I don't know if there has been a rollback of this with a newer kernel but as far as I understand it, it was a conscious decision by the kernel maintainers to break the API in this way (see the linked commit in the upstream issue) - probably because otherwise undefined/unexpected results.
So from my point of view, this indeed has to be fixed in moby/libnetwork.

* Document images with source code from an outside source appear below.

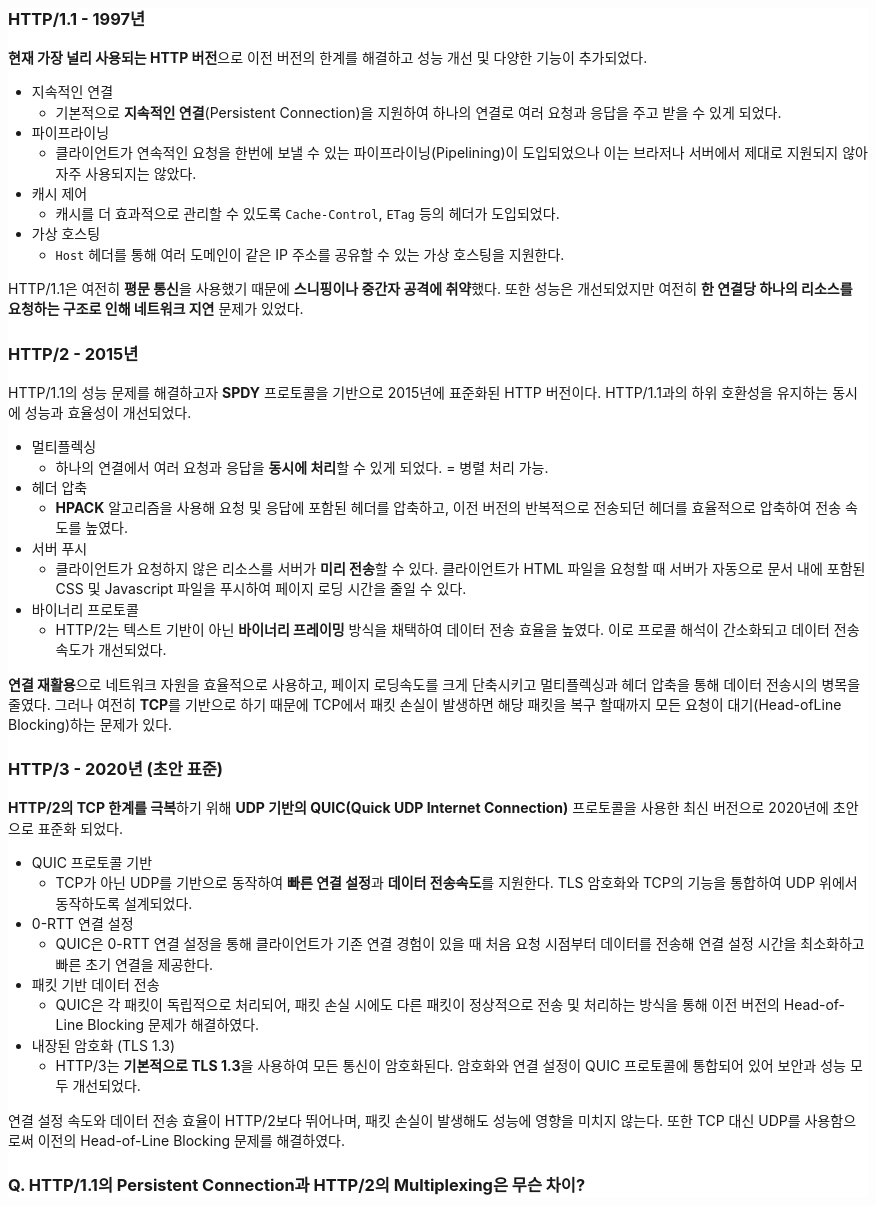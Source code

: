 ### HTTP/1.1 - 1997년

**현재 가장 널리 사용되는 HTTP 버전**으로 이전 버전의 한계를 해결하고 성능 개선 및 다양한 기능이 추가되었다.

- 지속적인 연결
	- 기본적으로 **지속적인 연결**(Persistent Connection)을 지원하여 하나의 연결로 여러 요청과 응답을 주고 받을 수 있게 되었다.
- 파이프라이닝
	- 클라이언트가 연속적인 요청을 한번에 보낼 수 있는 파이프라이닝(Pipelining)이 도입되었으나 이는 브라저나 서버에서 제대로 지원되지 않아 자주 사용되지는 않았다.
- 캐시 제어
	- 캐시를 더 효과적으로 관리할 수 있도록 `Cache-Control`, `ETag` 등의 헤더가 도입되었다.
- 가상 호스팅
	- `Host` 헤더를 통해 여러 도메인이 같은 IP 주소를 공유할 수 있는 가상 호스팅을 지원한다.

HTTP/1.1은 여전히 **평문 통신**을 사용했기 때문에 **스니핑이나 중간자 공격에 취약**했다. 또한 성능은 개선되었지만 여전히 **한 연결당 하나의 리소스를 요청하는 구조로 인해 네트워크 지연** 문제가 있었다.

### HTTP/2 - 2015년

HTTP/1.1의 성능 문제를 해결하고자 **SPDY** 프로토콜을 기반으로 2015년에 표준화된 HTTP 버전이다. HTTP/1.1과의 하위 호환성을 유지하는 동시에 성능과 효율성이 개선되었다.

- 멀티플렉싱
	- 하나의 연결에서 여러 요청과 응답을 **동시에 처리**할 수 있게 되었다. = 병렬 처리 가능.
- 헤더 압축
	- **HPACK** 알고리즘을 사용해 요청 및 응답에 포함된 헤더를 압축하고, 이전 버전의 반복적으로 전송되던 헤더를 효율적으로 압축하여 전송 속도를 높였다.
- 서버 푸시
	- 클라이언트가 요청하지 않은 리소스를 서버가 **미리 전송**할 수 있다. 클라이언트가 HTML 파일을 요청할 때 서버가 자동으로 문서 내에 포함된 CSS 및 Javascript 파일을 푸시하여 페이지 로딩 시간을 줄일 수 있다.
- 바이너리 프로토콜
	- HTTP/2는 텍스트 기반이 아닌 **바이너리 프레이밍** 방식을 채택하여 데이터 전송 효율을 높였다. 이로 프로콜 해석이 간소화되고 데이터 전송 속도가 개선되었다.

**연결 재활용**으로 네트워크 자원을 효율적으로 사용하고, 페이지 로딩속도를 크게 단축시키고 멀티플렉싱과 헤더 압축을 통해 데이터 전송시의 병목을 줄였다. 그러나 여전히 **TCP**를 기반으로 하기 때문에 TCP에서 패킷 손실이 발생하면 해당 패킷을 복구 할때까지 모든 요청이 대기(Head-ofLine Blocking)하는 문제가 있다.

### HTTP/3 - 2020년 (초안 표준)

**HTTP/2의 TCP 한계를 극복**하기 위해 **UDP 기반의 QUIC(Quick UDP Internet Connection)** 프로토콜을 사용한 최신 버전으로 2020년에 초안으로 표준화 되었다.

- QUIC 프로토콜 기반
	- TCP가 아닌 UDP를 기반으로 동작하여 **빠른 연결 설정**과 **데이터 전송속도**를 지원한다. TLS 암호화와 TCP의 기능을 통합하여 UDP 위에서 동작하도록 설계되었다.
- 0-RTT 연결 설정
	- QUIC은 0-RTT 연결 설정을 통해 클라이언트가 기존 연결 경험이 있을 때 처음 요청 시점부터 데이터를 전송해 연결 설정 시간을 최소화하고 빠른 초기 연결을 제공한다.
- 패킷 기반 데이터 전송
	- QUIC은 각 패킷이 독립적으로 처리되어, 패킷 손실 시에도 다른 패킷이 정상적으로 전송 및 처리하는 방식을 통해 이전 버전의 Head-of-Line Blocking 문제가 해결하였다.
- 내장된 암호화 (TLS 1.3)
	- HTTP/3는 **기본적으로 TLS 1.3**을 사용하여 모든 통신이 암호화된다. 암호화와 연결 설정이 QUIC 프로토콜에 통합되어 있어 보안과 성능 모두 개선되었다.

연결 설정 속도와 데이터 전송 효율이 HTTP/2보다 뛰어나며, 패킷 손실이 발생해도 성능에 영향을 미치지 않는다. 또한 TCP 대신 UDP를 사용함으로써 이전의 Head-of-Line Blocking 문제를 해결하였다.

### Q. HTTP/1.1의 Persistent Connection과 HTTP/2의 Multiplexing은 무슨 차이?
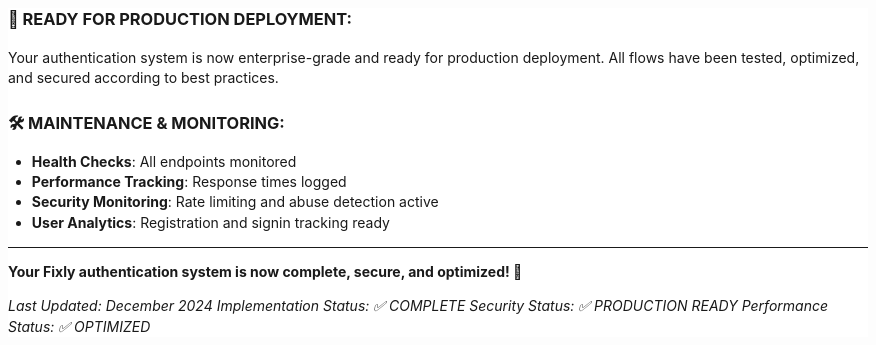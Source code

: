 ### **🚀 READY FOR PRODUCTION DEPLOYMENT:**

Your authentication system is now enterprise-grade and ready for production deployment. All flows have been tested, optimized, and secured according to best practices.

### **🛠️ MAINTENANCE & MONITORING:**

- **Health Checks**: All endpoints monitored
- **Performance Tracking**: Response times logged
- **Security Monitoring**: Rate limiting and abuse detection active
- **User Analytics**: Registration and signin tracking ready

---

**Your Fixly authentication system is now complete, secure, and optimized! 🎉**

*Last Updated: December 2024*
*Implementation Status: ✅ COMPLETE*
*Security Status: ✅ PRODUCTION READY*
*Performance Status: ✅ OPTIMIZED*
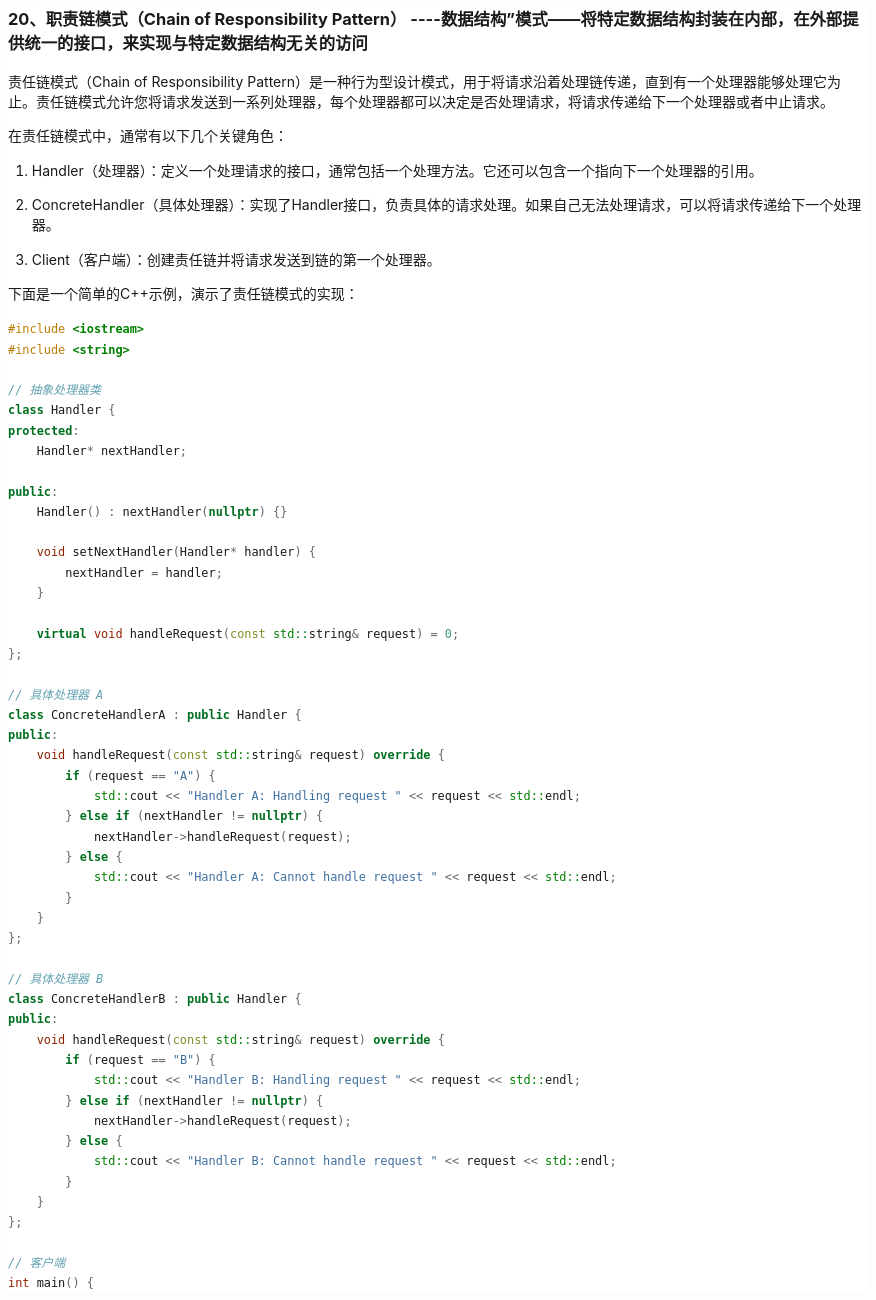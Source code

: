 


### 20、职责链模式（Chain of Responsibility Pattern） ----数据结构”模式——将特定数据结构封装在内部，在外部提供统一的接口，来实现与特定数据结构无关的访问

责任链模式（Chain of Responsibility Pattern）是一种行为型设计模式，用于将请求沿着处理链传递，直到有一个处理器能够处理它为止。责任链模式允许您将请求发送到一系列处理器，每个处理器都可以决定是否处理请求，将请求传递给下一个处理器或者中止请求。

在责任链模式中，通常有以下几个关键角色：

1. Handler（处理器）：定义一个处理请求的接口，通常包括一个处理方法。它还可以包含一个指向下一个处理器的引用。

1. ConcreteHandler（具体处理器）：实现了Handler接口，负责具体的请求处理。如果自己无法处理请求，可以将请求传递给下一个处理器。

1. Client（客户端）：创建责任链并将请求发送到链的第一个处理器。

下面是一个简单的C++示例，演示了责任链模式的实现：

```c++
#include <iostream>
#include <string>

// 抽象处理器类
class Handler {
protected:
    Handler* nextHandler;

public:
    Handler() : nextHandler(nullptr) {}

    void setNextHandler(Handler* handler) {
        nextHandler = handler;
    }

    virtual void handleRequest(const std::string& request) = 0;
};

// 具体处理器 A
class ConcreteHandlerA : public Handler {
public:
    void handleRequest(const std::string& request) override {
        if (request == "A") {
            std::cout << "Handler A: Handling request " << request << std::endl;
        } else if (nextHandler != nullptr) {
            nextHandler->handleRequest(request);
        } else {
            std::cout << "Handler A: Cannot handle request " << request << std::endl;
        }
    }
};

// 具体处理器 B
class ConcreteHandlerB : public Handler {
public:
    void handleRequest(const std::string& request) override {
        if (request == "B") {
            std::cout << "Handler B: Handling request " << request << std::endl;
        } else if (nextHandler != nullptr) {
            nextHandler->handleRequest(request);
        } else {
            std::cout << "Handler B: Cannot handle request " << request << std::endl;
        }
    }
};

// 客户端
int main() {
```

Edit: And yes, it has been released with 5.15.17.
Edit2: See also https://lore.kernel.org/lkml/[email protected]/T/

[Nowheresly]

From what I can see, it seems a rollback is planned in the kernel. See : torvalds/linux@a3d9001

[dustymabe]

Thanks @Nowheresly - IIUC that should land when 5.17 hits. Hopefully we'll have a next release out soon with it.

[dustymabe]

kernel-5.17.0-300.fc36 landing in next-devel as part of coreos/fedora-coreos-config#1630

This is based on Fedora 36. Development artifacts can be found soon in the unofficial builds browser.

[dustymabe]

The fix for this went into next stream release 36.20220325.1.0. Please try out the new release and report issues.

[dustymabe]

kernel-5.17.4-200.fc35 is now in fedora 35 in our testing stream.

[dustymabe]

The fix for this went into testing stream release 35.20220424.2.0. Please try out the new release and report issues.

[dustymabe]

The fix for this went into stable stream release 35.20220424.3.0.